Le baiser d’adieu et de pardon, je le lui aurais donné sans honte devant tous ses camarades. Je le lui aurais donné devant le monde entier.

À Rose qui me regardait, consternée, je criai presque :

— Oncle meunier a raison. En restant dans l’ignorance de ceux que nous aimons, nous les aidons à faire leur malheur et le nôtre. Ce baiser d’adieu et de pardon sera mon regret tant que durera l’absence de Valère. Et si Valère devait ne pas revenir de la guerre ce regret deviendrait mon remords.
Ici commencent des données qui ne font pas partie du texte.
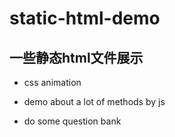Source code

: # static-html-demo
## 一些静态html文件展示
+ css animation
- demo about a lot of methods by js
+ do some question bank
À la fin d’août seulement, une lettre de Firmin nous arrive. Il nous supplie d’aller l’attendre au moulin. C’est là qu’il compte venir nous chercher dans un mois ou deux. Ainsi, il pourra voir en une seule fois toute sa famille. Sa lettre n’est pas triste ; il dit :

« Mettons-nous bien dans la tête qu’en guise de pain blanc, nous avons sur la planche quelques bonnes semaines de souffrance. »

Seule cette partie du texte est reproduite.